Research and reports
Hospitality businesses using single-use plastic cutlery and plates will need to find alternatives when a new ban comes into force in England.
The government has confirmed that single-use plastic items, including polystyrene trays and cups, are to be banned in England in a move to reduce pollution.
The new legislation will apply to restaurants and takeaways, following a similar ban in Scotland and Wales.
From October 2023, the ban on some single-use plastics will come in for hospitality businesses, restaurants, cafés, and takeaways.
Results of a consultation were published by the Department for Environment, Food and Rural Affairs (DEFRA) on 14 January.
The news follows an initial consultation on the issue of single-use plastics, which ran from 20 November 2021 to 12 February 2022.
Be sure to do an inventory of the items you’ll need to change and cost up alternatives.
For example, you could:
Alternatives can be more expensive, so make sure you budget and plan for any changes to your supply costs.
If you need to increase your prices, read our guide for tips on how to tell your customers.
Refill – a campaign to reduce plastic waste – has more useful tips on alternatives to plastic for businesses.
When it comes in, the law will only apply to hospitality businesses (mainly affecting takeaways). It won’t cover shops, supermarkets, and the manufacturers of these types of plastic.
Estimates suggest that every year England uses 1.1 billion single-use plates and 4.25 billion items of single-use cutlery — most of which are plastic — but only 10 per cent are recycled after use.
Plastic has been identified as a major problem when it comes to pollution in the environment as it takes hundreds of years to biodegrade.
The new legislation hopes to go some way to tackle the issue of plastic waste by reducing the number of items that are only used once before being thrown away.

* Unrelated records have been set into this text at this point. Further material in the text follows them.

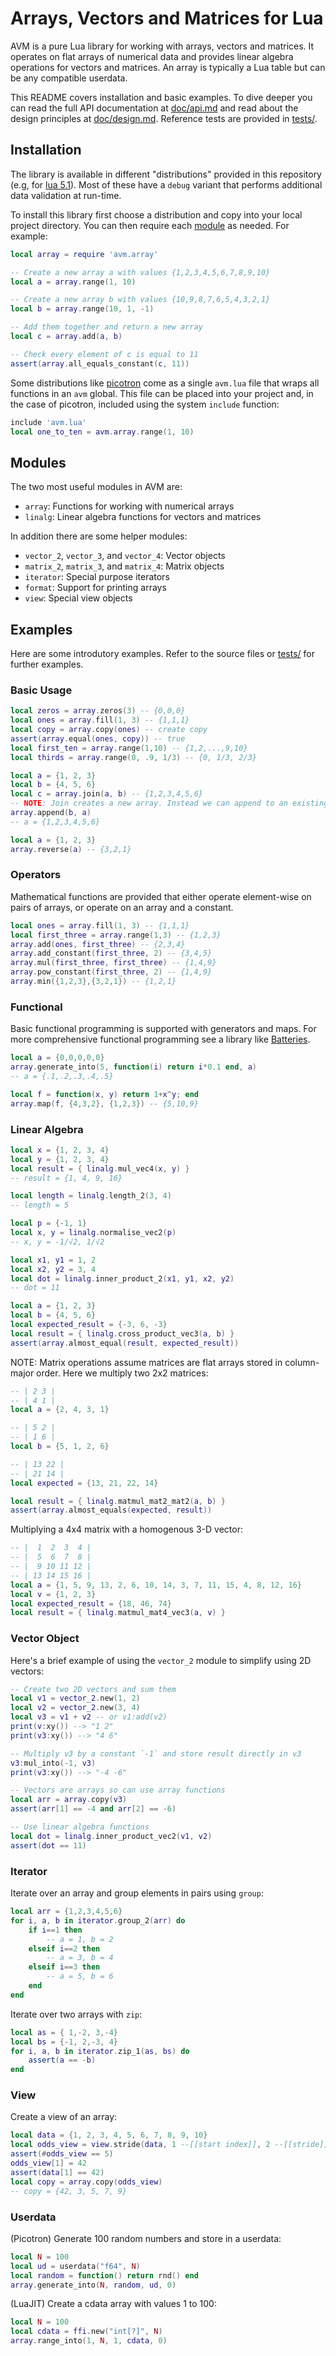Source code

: # Arrays, Vectors and Matrices for Lua

AVM is a pure Lua library for working with arrays, vectors and matrices. It operates on flat arrays of numerical data and provides linear algebra operations for vectors and matrices. An array is typically a Lua table but can be any compatible userdata.

This README covers installation and basic examples. To dive deeper you can read the full API documentation at [doc/api.md](doc/api.md) and read about the design principles at [doc/design.md](doc/design.md). Reference tests are provided in [tests/](tests).

## Installation

The library is available in different "distributions" provided in this repository (e.g, for [lua 5.1](dist/lua51)). Most of these have a `debug` variant that performs additional data validation at run-time.

To install this library first choose a distribution and copy into your local project directory. You can then require each [module](#modules) as needed. For example:

```lua
local array = require 'avm.array'

-- Create a new array a with values {1,2,3,4,5,6,7,8,9,10}
local a = array.range(1, 10)

-- Create a new array b with values {10,9,8,7,6,5,4,3,2,1}
local b = array.range(10, 1, -1)

-- Add them together and return a new array
local c = array.add(a, b)

-- Check every element of c is equal to 11
assert(array.all_equals_constant(c, 11))
```

Some distributions like [picotron](dist/picotron) come as a single `avm.lua` file that wraps all functions in an `avm` global. This file can be placed into your project and, in the case of picotron, included using the system `include` function:

```lua
include 'avm.lua'
local one_to_ten = avm.array.range(1, 10)
```

## Modules

The two most useful modules in AVM are:

* `array`: Functions for working with numerical arrays
* `linalg`: Linear algebra functions for vectors and matrices

In addition there are some helper modules:

* `vector_2`, `vector_3`, and `vector_4`: Vector objects
* `matrix_2`, `matrix_3`, and `matrix_4`: Matrix objects
* `iterator`: Special purpose iterators
* `format`: Support for printing arrays
* `view`: Special view objects

## Examples

Here are some introdutory examples. Refer to the source files or [tests/](tests) for further examples.

### Basic Usage

```lua
local zeros = array.zeros(3) -- {0,0,0}
local ones = array.fill(1, 3) -- {1,1,1}
local copy = array.copy(ones) -- create copy
assert(array.equal(ones, copy)) -- true
local first_ten = array.range(1,10) -- {1,2,...,9,10}
local thirds = array.range(0, .9, 1/3) -- {0, 1/3, 2/3}
```

```lua
local a = {1, 2, 3}
local b = {4, 5, 6}
local c = array.join(a, b) -- {1,2,3,4,5,6}
-- NOTE: Join creates a new array. Instead we can append to an existing array:
array.append(b, a)
-- a = {1,2,3,4,5,6}
```

```lua
local a = {1, 2, 3}
array.reverse(a) -- {3,2,1}
```

### Operators

Mathematical functions are provided that either operate element-wise on pairs of arrays, or operate on an array and a constant.

```lua
local ones = array.fill(1, 3) -- {1,1,1}
local first_three = array.range(1,3) -- {1,2,3}
array.add(ones, first_three) -- {2,3,4}
array.add_constant(first_three, 2) -- {3,4,5}
array.mul(first_three, first_three) -- {1,4,9}
array.pow_constant(first_three, 2) -- {1,4,9}
array.min({1,2,3},{3,2,1}) -- {1,2,1}
```

### Functional

Basic functional programming is supported with generators and maps. For more comprehensive functional programming see a library like [Batteries](https://github.com/1bardesign/batteries).

```lua
local a = {0,0,0,0,0}
array.generate_into(5, function(i) return i*0.1 end, a)
-- a = {.1,.2,.3,.4,.5}
```

```lua
local f = function(x, y) return 1+x^y; end
array.map(f, {4,3,2}, {1,2,3}) -- {5,10,9}
```

### Linear Algebra

```lua
local x = {1, 2, 3, 4}
local y = {1, 2, 3, 4}
local result = { linalg.mul_vec4(x, y) }
-- result = {1, 4, 9, 16}
```

```lua
local length = linalg.length_2(3, 4)
-- length = 5

local p = {-1, 1}
local x, y = linalg.normalise_vec2(p)
-- x, y = -1/√2, 1/√2
```

```lua
local x1, y1 = 1, 2
local x2, y2 = 3, 4
local dot = linalg.inner_product_2(x1, y1, x2, y2)
-- dot = 11
```

```lua
local a = {1, 2, 3}
local b = {4, 5, 6}
local expected_result = {-3, 6, -3}
local result = { linalg.cross_product_vec3(a, b) }
assert(array.almost_equal(result, expected_result))
```

NOTE: Matrix operations assume matrices are flat arrays stored in column-major order. Here we multiply two 2x2 matrices:

```lua
-- | 2 3 |
-- | 4 1 |
local a = {2, 4, 3, 1}

-- | 5 2 |
-- | 1 6 |
local b = {5, 1, 2, 6}

-- | 13 22 |
-- | 21 14 |
local expected = {13, 21, 22, 14}

local result = { linalg.matmul_mat2_mat2(a, b) }
assert(array.almost_equals(expected, result))
```

Multiplying a 4x4 matrix with a homogenous 3-D vector:

```lua
-- |  1  2  3  4 |
-- |  5  6  7  8 |
-- |  9 10 11 12 |
-- | 13 14 15 16 |
local a = {1, 5, 9, 13, 2, 6, 10, 14, 3, 7, 11, 15, 4, 8, 12, 16}
local v = {1, 2, 3}
local expected_result = {18, 46, 74}
local result = { linalg.matmul_mat4_vec3(a, v) }
```

### Vector Object

Here's a brief example of using the `vector_2` module to simplify using 2D vectors:

```lua
-- Create two 2D vectors and sum them
local v1 = vector_2.new(1, 2)
local v2 = vector_2.new(3, 4)
local v3 = v1 + v2 -- or v1:add(v2)
print(v:xy()) --> "1 2"
print(v3:xy()) --> "4 6"

-- Multiply v3 by a constant `-1` and store result directly in v3
v3:mul_into(-1, v3)
print(v3:xy()) --> "-4 -6"

-- Vectors are arrays so can use array functions
local arr = array.copy(v3)
assert(arr[1] == -4 and arr[2] == -6)

-- Use linear algebra functions
local dot = linalg.inner_product_vec2(v1, v2)
assert(dot == 11)
```

### Iterator

Iterate over an array and group elements in pairs using `group`:

```lua
local arr = {1,2,3,4,5,6}
for i, a, b in iterator.group_2(arr) do
	if i==1 then
		-- a = 1, b = 2
	elseif i==2 then
		-- a = 3, b = 4
	elseif i==3 then
		-- a = 5, b = 6
	end
end
```

Iterate over two arrays with `zip`:

```lua
local as = { 1,-2, 3,-4}
local bs = {-1, 2,-3, 4}
for i, a, b in iterator.zip_1(as, bs) do
	assert(a == -b)
end
```

### View

Create a view of an array:

```lua
local data = {1, 2, 3, 4, 5, 6, 7, 8, 9, 10}
local odds_view = view.stride(data, 1 --[[start index]], 2 --[[stride]], 5 --[[count]])
assert(#odds_view == 5)
odds_view[1] = 42
assert(data[1] == 42)
local copy = array.copy(odds_view)
-- copy = {42, 3, 5, 7, 9}
```

### Userdata

(Picotron) Generate 100 random numbers and store in a userdata:

```lua
local N = 100
local ud = userdata("f64", N)
local random = function() return rnd() end
array.generate_into(N, random, ud, 0)
```

(LuaJIT) Create a cdata array with values 1 to 100:

```lua
local N = 100
local cdata = ffi.new("int[?]", N)
array.range_into(1, N, 1, cdata, 0)
```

Environment Secretary Therese Coffey told the Mail on Sunday: “This new ban will have a huge impact to stop the pollution of billions of pieces of plastic and help to protect the natural environment for future generations.”
Plastic straws were banned in 2020.
UKHospitality Chief Executive Kate Nicholls said: “Given the substantial costs facing businesses, it’s important that alternative markets for sustainable packaging are given time to develop for venues to be supported as they transition to greener alternatives.”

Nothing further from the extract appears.